WHAT TO WORK ON: Show every line in the entries below where the word "each" appears.

SUPPLIED MATERIAL:

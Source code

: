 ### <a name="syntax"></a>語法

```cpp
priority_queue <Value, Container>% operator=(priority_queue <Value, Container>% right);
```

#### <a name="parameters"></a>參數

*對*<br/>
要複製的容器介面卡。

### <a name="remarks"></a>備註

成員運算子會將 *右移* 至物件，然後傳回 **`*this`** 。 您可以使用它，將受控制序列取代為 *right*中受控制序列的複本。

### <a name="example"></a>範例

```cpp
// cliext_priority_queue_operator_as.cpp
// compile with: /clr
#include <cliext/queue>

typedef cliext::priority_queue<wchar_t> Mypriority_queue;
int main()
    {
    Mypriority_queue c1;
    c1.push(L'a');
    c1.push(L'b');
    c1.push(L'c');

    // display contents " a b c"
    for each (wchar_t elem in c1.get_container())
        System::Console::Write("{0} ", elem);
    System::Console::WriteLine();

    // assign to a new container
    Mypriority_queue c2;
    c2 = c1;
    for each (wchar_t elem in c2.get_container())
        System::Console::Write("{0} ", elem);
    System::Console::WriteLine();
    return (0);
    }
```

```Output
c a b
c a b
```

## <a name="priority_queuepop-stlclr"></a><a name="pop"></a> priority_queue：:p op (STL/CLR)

WRITTEN REPLY:
    for each (wchar_t elem in c1.get_container())
    for each (wchar_t elem in c2.get_container())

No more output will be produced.